The first pitfall to avoid on the road to financial stability is spending more than you make. One of the easiest rules to accumulating wealth is to live within your means. When you’re just starting out in your career, this rule can be a killjoy. So often it seems that you’re having to go without while your friends and colleagues are all living the good life. Depriving yourself is never fun, but continuing to live within your means and obtaining financial freedom is far more gratifying than trying to keep with everyone in your social circle. To prevent overspending use free financial planning platforms as great resources.
Pitfall #2: Living off of credit cards
Pitfall number two to avoid is living off of credit cards. Have you ever wanted something really bad, but haven’t been able to afford it? With credit cards, there’s a piece of plastic in your wallet that says you can have that item you really want right now. After all, with a credit card, you can pay for it later. Well now, later has arrived and you still can’t afford to pay for all of the things you have purchased on your credit card. This habit is a foolproof way to accumulate lots of debt in a short span of time. Even worse, this debt can take years to pay off in full. Financial wizards agree that it’s not a good idea to use credit cards to get by and advise making purchases in cash as often as possible.
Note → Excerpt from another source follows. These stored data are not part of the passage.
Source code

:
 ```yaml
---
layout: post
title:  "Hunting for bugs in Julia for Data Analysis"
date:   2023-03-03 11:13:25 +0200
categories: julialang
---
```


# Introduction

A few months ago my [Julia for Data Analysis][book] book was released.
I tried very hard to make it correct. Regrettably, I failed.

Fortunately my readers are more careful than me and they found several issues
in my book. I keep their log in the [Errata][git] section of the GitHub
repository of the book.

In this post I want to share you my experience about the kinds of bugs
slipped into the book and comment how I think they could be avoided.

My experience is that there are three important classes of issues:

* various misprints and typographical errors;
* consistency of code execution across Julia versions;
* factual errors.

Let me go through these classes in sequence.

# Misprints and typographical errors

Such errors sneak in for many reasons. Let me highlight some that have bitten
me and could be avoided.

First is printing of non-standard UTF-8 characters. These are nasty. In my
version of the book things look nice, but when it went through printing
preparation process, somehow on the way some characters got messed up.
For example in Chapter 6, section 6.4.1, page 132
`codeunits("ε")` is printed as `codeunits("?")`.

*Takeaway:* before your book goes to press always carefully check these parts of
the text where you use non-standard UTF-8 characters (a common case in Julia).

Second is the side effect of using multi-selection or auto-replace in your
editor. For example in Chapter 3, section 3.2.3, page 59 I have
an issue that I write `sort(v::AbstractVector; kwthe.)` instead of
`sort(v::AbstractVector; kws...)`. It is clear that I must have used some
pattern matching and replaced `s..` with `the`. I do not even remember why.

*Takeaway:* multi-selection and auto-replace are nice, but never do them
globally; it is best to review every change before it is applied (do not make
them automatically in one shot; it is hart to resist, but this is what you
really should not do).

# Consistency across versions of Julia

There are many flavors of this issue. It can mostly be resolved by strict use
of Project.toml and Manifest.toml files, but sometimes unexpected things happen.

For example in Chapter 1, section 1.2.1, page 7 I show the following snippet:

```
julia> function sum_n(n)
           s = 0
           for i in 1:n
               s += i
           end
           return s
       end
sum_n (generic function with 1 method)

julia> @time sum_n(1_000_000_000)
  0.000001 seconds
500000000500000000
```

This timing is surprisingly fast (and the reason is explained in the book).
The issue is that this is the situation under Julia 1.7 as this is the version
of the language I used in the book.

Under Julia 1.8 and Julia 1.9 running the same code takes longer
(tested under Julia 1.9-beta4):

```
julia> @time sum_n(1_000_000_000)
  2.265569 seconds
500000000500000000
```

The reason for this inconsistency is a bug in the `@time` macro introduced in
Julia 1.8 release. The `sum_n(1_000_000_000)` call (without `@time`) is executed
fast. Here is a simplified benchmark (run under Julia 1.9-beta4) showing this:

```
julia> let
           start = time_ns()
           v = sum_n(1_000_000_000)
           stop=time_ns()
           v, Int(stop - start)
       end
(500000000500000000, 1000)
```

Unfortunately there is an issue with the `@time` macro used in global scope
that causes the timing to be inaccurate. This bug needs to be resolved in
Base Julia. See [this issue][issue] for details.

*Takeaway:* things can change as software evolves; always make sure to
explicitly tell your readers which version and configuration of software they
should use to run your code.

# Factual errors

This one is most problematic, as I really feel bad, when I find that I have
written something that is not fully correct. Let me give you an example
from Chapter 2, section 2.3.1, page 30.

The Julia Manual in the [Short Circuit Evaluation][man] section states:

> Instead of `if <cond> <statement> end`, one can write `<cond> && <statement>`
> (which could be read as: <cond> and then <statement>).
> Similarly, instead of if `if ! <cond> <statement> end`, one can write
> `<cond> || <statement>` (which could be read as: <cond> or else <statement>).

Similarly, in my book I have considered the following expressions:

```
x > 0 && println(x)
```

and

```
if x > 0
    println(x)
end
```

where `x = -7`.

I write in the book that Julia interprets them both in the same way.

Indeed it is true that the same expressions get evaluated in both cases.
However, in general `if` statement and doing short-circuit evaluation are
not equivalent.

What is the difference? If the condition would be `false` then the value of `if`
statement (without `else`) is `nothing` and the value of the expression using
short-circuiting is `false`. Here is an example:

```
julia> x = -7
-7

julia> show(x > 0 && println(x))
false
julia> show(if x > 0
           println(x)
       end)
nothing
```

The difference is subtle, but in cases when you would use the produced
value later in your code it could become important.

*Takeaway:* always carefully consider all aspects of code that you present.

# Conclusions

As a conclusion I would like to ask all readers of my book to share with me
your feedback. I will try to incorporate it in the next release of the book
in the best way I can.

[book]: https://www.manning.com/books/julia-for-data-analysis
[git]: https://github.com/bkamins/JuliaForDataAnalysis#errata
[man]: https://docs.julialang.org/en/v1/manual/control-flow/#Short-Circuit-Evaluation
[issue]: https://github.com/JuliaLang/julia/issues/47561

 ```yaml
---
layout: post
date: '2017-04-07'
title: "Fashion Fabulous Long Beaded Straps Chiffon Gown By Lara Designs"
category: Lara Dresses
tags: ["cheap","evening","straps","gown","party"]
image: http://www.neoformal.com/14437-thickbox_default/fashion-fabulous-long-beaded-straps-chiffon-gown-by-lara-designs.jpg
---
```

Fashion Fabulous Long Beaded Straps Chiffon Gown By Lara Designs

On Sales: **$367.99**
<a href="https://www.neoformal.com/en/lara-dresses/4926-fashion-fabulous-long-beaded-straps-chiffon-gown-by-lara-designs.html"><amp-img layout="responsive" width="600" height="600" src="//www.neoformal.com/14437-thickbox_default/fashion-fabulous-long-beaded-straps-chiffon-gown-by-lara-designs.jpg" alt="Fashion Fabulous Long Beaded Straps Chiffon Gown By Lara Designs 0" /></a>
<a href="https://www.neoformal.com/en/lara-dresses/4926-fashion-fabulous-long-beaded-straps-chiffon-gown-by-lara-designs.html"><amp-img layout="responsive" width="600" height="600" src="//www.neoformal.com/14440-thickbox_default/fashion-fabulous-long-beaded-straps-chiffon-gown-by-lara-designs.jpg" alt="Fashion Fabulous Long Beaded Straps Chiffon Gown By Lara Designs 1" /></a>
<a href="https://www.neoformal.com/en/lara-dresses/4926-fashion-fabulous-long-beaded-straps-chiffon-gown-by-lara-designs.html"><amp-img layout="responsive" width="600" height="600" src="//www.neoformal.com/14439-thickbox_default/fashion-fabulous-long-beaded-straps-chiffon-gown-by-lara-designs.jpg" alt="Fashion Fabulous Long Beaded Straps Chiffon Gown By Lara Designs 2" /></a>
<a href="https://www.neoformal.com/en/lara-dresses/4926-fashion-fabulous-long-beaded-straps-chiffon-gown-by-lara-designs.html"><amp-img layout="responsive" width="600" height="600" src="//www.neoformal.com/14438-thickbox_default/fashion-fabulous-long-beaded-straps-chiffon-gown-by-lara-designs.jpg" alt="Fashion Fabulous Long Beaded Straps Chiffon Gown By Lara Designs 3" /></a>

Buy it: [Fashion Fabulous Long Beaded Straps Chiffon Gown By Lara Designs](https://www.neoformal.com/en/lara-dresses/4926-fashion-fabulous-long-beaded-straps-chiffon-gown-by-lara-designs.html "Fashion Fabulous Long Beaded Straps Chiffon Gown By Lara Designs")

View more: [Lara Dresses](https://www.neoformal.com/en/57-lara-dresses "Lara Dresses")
Pitfall #3: Not having an emergency fund
Pitfall number three: not having an emergency fund. Your day is going great when out of nowhere, life attacks and suddenly, you’re stuck with a costly expense such as an expensive car repair bill. How are you going to be able to afford to pay it? If you had an emergency fund, you might have been able to. An emergency fund is an important safety net to have to protect yourself from crippling debt when life attacks. It’s advised by financial experts that you have at least three month’s salary or more saved for emergencies. Make room for the fund in your budget each month until it’s topped off.
Not having an emergency leaves you unprepared for unexpected life events that may lead you to financial ruin to the point where you may have to file bankruptcy. One of the benefits of having an emergency fund will allow you to start your plan for retirement. You may be asking yourself “How much do I need to retire”, which is totally normal but using your available resources should take the stress away from planning for your future.
Pitfall #4: Borrowing money for a car
The fourth pitfall to take notice of is borrowing money for a car. If you’re in your twenties, then you don’t really need a fancy ride. At all. What you actually need is a car that is reliable and gets great gas mileage. If you can’t get a car right away, look for transportation alternatives. Consider public transportation if you live in an urban area and ride share options if you’re in a rural area.
Pitfall #5: Putting off saving for retirement
Pitfall number five! Putting off saving for retirement. Here’s the truth about saving for retirement: the sooner that you start putting money into a 401k or other retirement account, the longer that money is going to have to accumulate interest. This means that when you are ready to retire, your retirement account is healthy and able to support you in your old age. The general advice is to invest ten to fifteen percent of your earnings in retirement. This is important after all, you’re making an investment in your future.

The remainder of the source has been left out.